Applicants – age must be less than 25, income less than Hong Kong dollars 2019 ,000 ($3,80) One month and less than Hong Kong dollars 380, 000 Assets- in Selected after the interview. They are also required to perform 80 hours per year of community service or an approved activity to reserve their room.

For Ho, getting a room at a BeLIVING hotel means independence and saving time on the commute. This is the first hotel converted from a hotel according to the new plan. Unlike the other three hotels in the city, it is located in the bustling business district of Causeway Bay with convenient transportation.

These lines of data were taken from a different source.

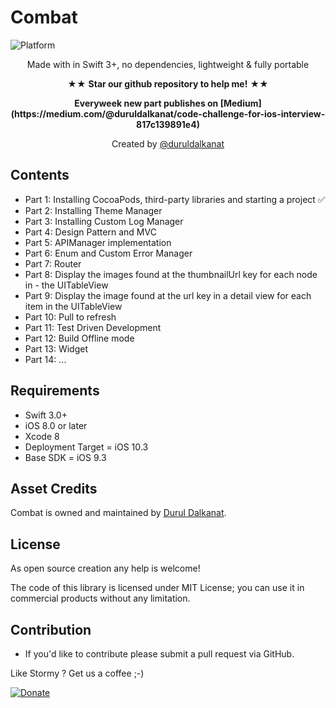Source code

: # Combat

![Platform](https://img.shields.io/badge/Platforms-iOS%20-lightgray.svg?style=flat)


<p align="center">Made with in Swift 3+, no dependencies, lightweight & fully portable
<p/>
<p align="center" >★★ <b>Star our github repository to help me!</b> ★★</p>
<p align="center" ><b>Everyweek new part publishes on [Medium](https://medium.com/@duruldalkanat/code-challenge-for-ios-interview-817c139891e4)</b></p>
<p align="center" >Created by <a href="http://www.twitter.com/duruldalkanat">@duruldalkanat</a></p>

## Contents

- Part 1: Installing CocoaPods, third-party libraries and starting a project ✅
- Part 2: Installing Theme Manager
- Part 3: Installing Custom Log Manager
- Part 4: Design Pattern and MVC
- Part 5: APIManager implementation
- Part 6: Enum and Custom Error Manager
- Part 7: Router
- Part 8: Display the images found at the thumbnailUrl key for each node in - the UITableView
- Part 9: Display the image found at the url key in a detail view for each item in the UITableView
- Part 10: Pull to refresh
- Part 11: Test Driven Development
- Part 12: Build Offline mode
- Part 13: Widget
- Part 14: ...

## Requirements
* Swift 3.0+
* iOS 8.0 or later
* Xcode 8
* Deployment Target = iOS 10.3
* Base SDK = iOS 9.3

## Asset Credits
Combat is owned and maintained by [Durul Dalkanat](http://durul.github.io).

## License

As open source creation any help is welcome!

The code of this library is licensed under MIT License; you can use it in commercial products without any limitation.


## Contribution
- If you'd like to contribute please submit a pull request via GitHub.

Like Stormy ? Get us a coffee ;-)

[![Donate][image-1]][1]

[1]:	https://paypal.me/DurulDalkanat

[image-1]:	https://www.paypalobjects.com/en_US/i/btn/btn_donate_LG.gif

“I now have more time in the salon to learn new skills and practice. This helps increase my chances of getting promoted,” he said.

Family Truth

Hong Kong has been the least safe place in the world according to research firm Demographia, the affordable housing market is consecutive has been in decline for years, while housing problems are widely blamed for much of the city’s social woes. question.

Public housing units are available to low-income people, but the average wait time is 5.3 years. Families and seniors are favored, so the chances of going to single youth are close to zero.

Hong Kong’s dormitory program started as early as 2019 but not until Xi Jinping visited the city last July and said the government must do more to tackle youth housing and employment This momentum only builds after addressing problems while creating more opportunities for self-development.

At that time, there was only one hotel in the city with 80 beds. Since then, however, the government has pledged to increase supply.

Now the goal is to provide 3, 000 hotel-to-hotel conversion within five years beds, which will be on top of the 3 beds planned under the first scheme, 380 will be built either from scratch or through redevelopment of a property owned by a non-profit organization.

A survey released in May by the Concerned Youth Housing Rights Coalition found that dorms have limited appeal, with close to 80% of Respondents indicated they did not intend to apply. Most people prioritize saving up to buy their own condo one day.

That is, applicants for BeLIVING hotels outnumbered the number of beds by 5 to 1.

New BeLIVING resident Chelsea Tung sees her move as an opportunity to live with her boyfriend while saving for an apartment of her own.

“I can save a down payment here,” year-old insurance agent Said.

The plan faces several obstacles.

Increasing the number of hotels could be difficult as hotels, previously hit hard by three years of pandemic restrictions, are now in higher demand.

Nonprofits who run hostels are also struggling to find sustainable financing models.

The group that operates the city’s first hotel to be built under the government scheme said all its rental income goes towards building maintenance and project management.

Huang Jiali, supervisor of the Hong Kong Association of Youth, said: “We need to find ways to cut costs and raise funds to maintain operations.”

Wei Mingye, a professor of housing and urban studies at City University of Hong Kong, said , the dormitory scheme can only provide a limited supply, and it can only go so far as to ease the frustration of Hong Kong’s young people.

“The problem is not just housing at the root. Research shows it has to do with young people’s perceptions of opportunity, prospects, politics, democracy, everything,” he said explain.